**EXERCISE DESCRIPTION:** Bring together all lines from the listing below that contain the string "updates".

*** DATASET EXCERPTS ***

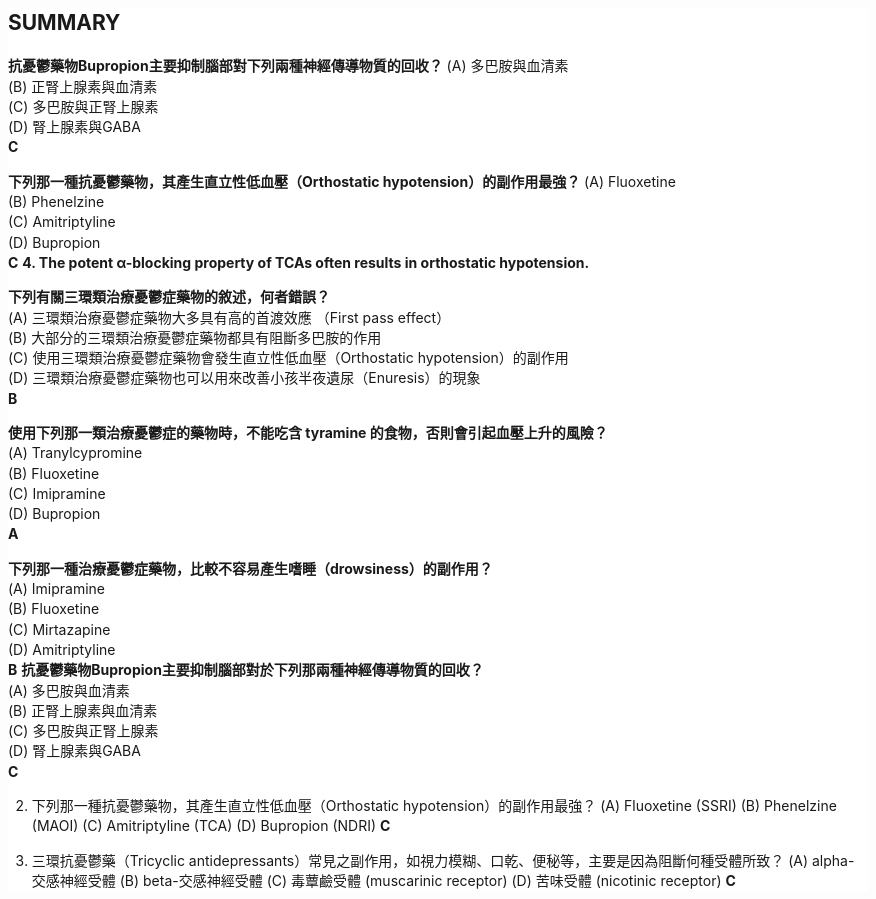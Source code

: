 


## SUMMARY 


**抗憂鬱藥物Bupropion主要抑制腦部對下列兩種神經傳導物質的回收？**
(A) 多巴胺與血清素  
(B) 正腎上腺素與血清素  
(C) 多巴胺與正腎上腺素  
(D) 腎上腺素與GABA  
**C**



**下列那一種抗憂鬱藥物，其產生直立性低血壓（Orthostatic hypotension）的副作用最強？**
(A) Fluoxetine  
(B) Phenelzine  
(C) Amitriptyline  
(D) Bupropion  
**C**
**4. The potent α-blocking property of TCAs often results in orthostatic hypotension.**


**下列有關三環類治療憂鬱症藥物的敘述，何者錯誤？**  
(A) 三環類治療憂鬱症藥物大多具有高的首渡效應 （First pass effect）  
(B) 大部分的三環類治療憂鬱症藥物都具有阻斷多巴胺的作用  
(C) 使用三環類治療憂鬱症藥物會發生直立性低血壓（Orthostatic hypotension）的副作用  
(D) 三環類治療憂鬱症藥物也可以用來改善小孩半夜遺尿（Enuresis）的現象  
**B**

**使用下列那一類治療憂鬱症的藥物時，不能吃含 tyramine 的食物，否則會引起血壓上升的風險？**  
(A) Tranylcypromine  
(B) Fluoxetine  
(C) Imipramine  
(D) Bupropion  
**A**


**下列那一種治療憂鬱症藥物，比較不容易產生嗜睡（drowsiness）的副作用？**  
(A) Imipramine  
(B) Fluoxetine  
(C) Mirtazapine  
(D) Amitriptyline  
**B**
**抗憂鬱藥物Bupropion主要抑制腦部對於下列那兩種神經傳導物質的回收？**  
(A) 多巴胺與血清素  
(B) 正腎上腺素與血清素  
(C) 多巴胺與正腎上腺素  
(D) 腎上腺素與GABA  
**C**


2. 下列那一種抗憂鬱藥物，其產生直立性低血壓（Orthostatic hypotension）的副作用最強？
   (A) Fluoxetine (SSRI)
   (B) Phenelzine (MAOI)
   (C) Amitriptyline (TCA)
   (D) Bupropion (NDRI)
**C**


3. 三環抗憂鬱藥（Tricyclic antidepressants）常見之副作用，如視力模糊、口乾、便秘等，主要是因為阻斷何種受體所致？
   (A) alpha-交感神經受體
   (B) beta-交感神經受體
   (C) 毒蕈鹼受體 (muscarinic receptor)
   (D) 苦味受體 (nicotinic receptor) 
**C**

*** End of DATASET EXCERPTS ***
*** DATASET EXCERPTS ***

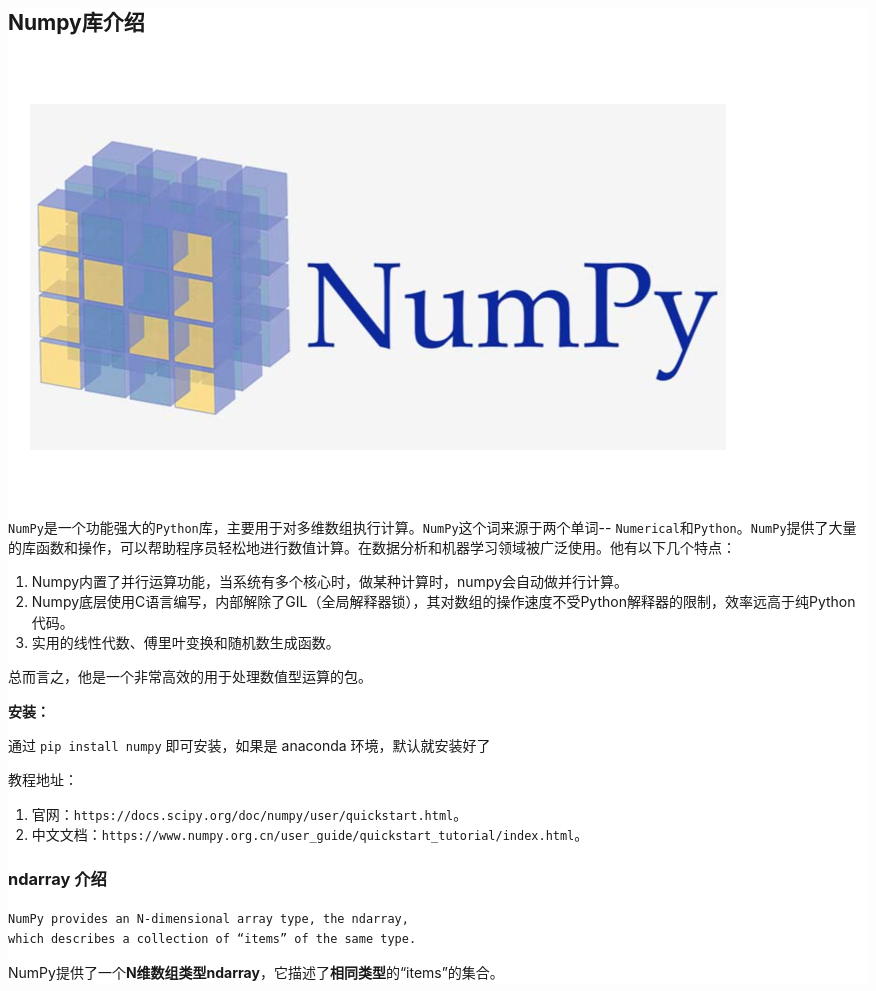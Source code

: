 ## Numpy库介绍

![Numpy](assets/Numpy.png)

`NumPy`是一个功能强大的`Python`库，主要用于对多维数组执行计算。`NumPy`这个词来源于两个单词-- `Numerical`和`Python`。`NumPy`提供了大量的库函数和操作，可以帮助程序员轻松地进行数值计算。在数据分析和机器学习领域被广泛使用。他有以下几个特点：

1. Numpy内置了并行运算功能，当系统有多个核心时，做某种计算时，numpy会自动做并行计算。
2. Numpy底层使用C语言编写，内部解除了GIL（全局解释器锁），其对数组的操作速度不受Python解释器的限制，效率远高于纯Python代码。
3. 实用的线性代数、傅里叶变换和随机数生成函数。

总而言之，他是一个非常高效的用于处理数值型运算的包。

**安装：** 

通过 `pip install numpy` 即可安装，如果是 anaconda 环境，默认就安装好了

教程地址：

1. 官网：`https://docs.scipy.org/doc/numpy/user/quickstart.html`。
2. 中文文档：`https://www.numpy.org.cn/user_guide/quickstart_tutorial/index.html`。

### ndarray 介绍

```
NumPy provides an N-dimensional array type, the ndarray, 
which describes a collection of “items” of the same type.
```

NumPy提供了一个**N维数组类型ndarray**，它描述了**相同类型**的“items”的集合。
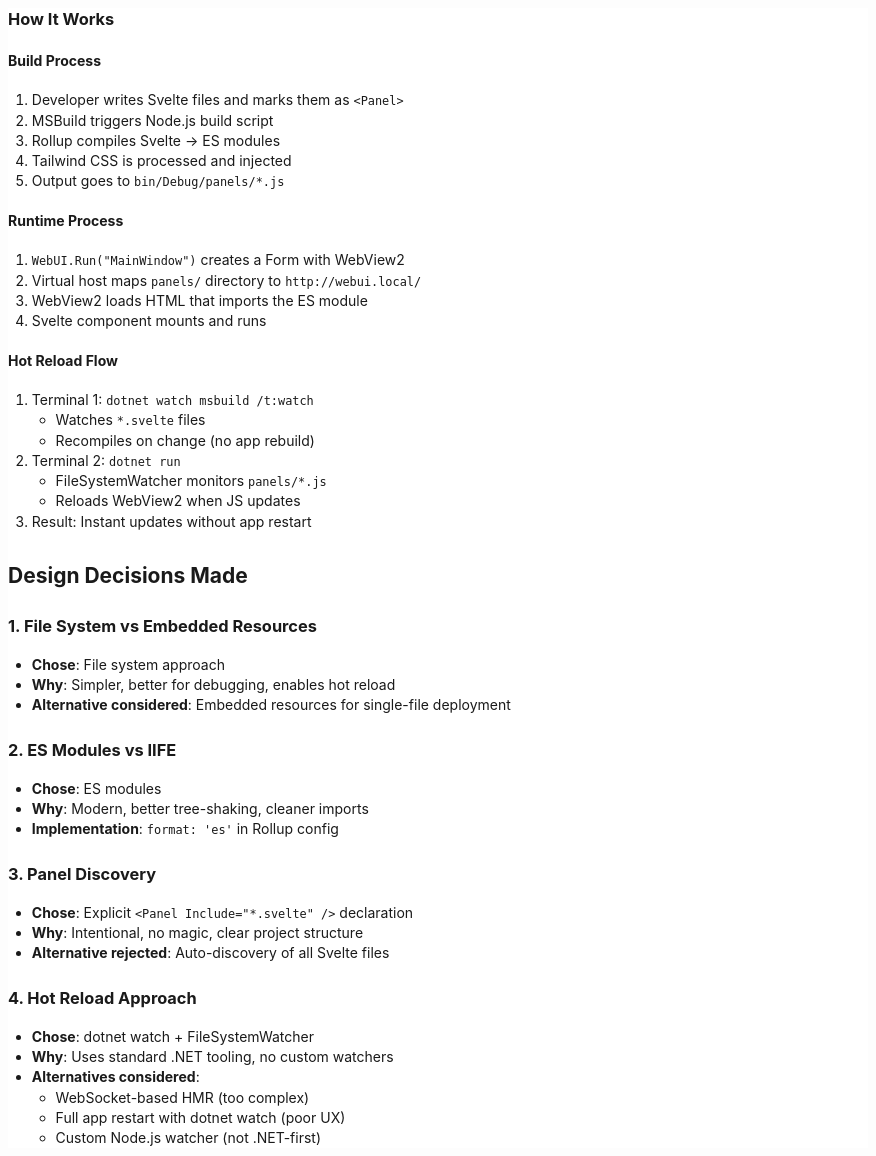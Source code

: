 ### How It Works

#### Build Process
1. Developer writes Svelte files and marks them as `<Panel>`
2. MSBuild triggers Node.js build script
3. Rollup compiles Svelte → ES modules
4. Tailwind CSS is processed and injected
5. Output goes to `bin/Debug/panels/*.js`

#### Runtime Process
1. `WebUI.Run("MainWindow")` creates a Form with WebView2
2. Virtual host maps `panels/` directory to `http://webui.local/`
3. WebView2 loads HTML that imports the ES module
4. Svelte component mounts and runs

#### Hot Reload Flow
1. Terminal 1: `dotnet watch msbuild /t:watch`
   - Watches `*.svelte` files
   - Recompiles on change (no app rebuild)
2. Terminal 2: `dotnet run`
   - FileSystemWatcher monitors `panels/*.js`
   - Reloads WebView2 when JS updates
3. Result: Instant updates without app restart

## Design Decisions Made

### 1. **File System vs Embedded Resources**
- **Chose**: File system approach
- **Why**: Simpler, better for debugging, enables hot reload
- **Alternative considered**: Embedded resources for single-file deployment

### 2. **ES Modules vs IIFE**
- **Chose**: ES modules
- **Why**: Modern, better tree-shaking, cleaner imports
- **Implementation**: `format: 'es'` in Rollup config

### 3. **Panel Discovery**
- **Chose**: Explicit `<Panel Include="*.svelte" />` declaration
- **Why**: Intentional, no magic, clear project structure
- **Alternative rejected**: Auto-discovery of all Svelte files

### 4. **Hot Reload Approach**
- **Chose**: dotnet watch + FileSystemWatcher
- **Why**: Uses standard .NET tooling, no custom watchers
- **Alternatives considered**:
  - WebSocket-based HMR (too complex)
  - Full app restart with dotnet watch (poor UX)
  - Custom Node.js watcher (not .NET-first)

*** End of DATASET EXCERPTS ***

**RESULT:**
   - Reloads WebView2 when JS updates
3. Result: Instant updates without app restart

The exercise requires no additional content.